## What you will do
Keep only the lines of the material below that contain the word "clitics". Copy those lines.

----------------------------------------

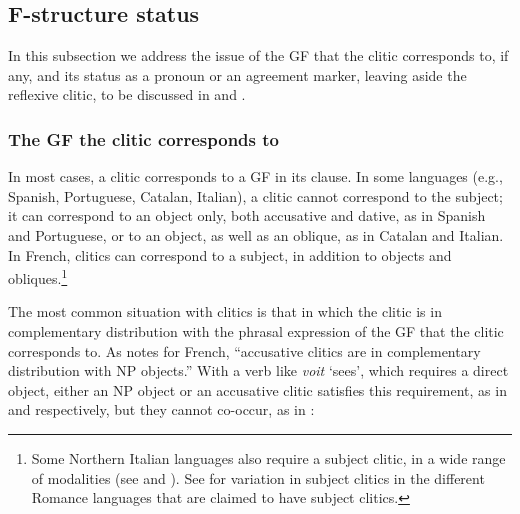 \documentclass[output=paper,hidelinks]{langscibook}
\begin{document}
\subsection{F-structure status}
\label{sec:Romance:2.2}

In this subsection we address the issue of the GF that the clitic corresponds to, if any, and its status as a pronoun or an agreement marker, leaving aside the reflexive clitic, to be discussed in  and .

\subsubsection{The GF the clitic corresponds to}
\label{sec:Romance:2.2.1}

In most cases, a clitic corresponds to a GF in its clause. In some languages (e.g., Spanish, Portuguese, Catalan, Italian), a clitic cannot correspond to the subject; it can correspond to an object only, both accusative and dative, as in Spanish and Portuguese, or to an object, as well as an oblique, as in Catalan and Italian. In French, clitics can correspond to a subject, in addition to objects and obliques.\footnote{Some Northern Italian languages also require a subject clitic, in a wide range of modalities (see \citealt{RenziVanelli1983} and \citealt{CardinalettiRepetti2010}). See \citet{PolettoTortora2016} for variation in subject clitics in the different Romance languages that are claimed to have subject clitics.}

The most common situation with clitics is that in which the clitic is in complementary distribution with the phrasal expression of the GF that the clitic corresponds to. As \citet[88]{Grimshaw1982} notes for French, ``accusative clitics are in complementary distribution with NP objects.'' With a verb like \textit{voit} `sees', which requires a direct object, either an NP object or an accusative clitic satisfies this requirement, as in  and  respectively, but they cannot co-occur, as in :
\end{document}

----------------------------------------

## Task response
In most cases, a clitic corresponds to a GF in its clause. In some languages (e.g., Spanish, Portuguese, Catalan, Italian), a clitic cannot correspond to the subject; it can correspond to an object only, both accusative and dative, as in Spanish and Portuguese, or to an object, as well as an oblique, as in Catalan and Italian. In French, clitics can correspond to a subject, in addition to objects and obliques.\footnote{Some Northern Italian languages also require a subject clitic, in a wide range of modalities (see \citealt{RenziVanelli1983} and \citealt{CardinalettiRepetti2010}). See \citet{PolettoTortora2016} for variation in subject clitics in the different Romance languages that are claimed to have subject clitics.}
The most common situation with clitics is that in which the clitic is in complementary distribution with the phrasal expression of the GF that the clitic corresponds to. As \citet[88]{Grimshaw1982} notes for French, ``accusative clitics are in complementary distribution with NP objects.'' With a verb like \textit{voit} `sees', which requires a direct object, either an NP object or an accusative clitic satisfies this requirement, as in  and  respectively, but they cannot co-occur, as in :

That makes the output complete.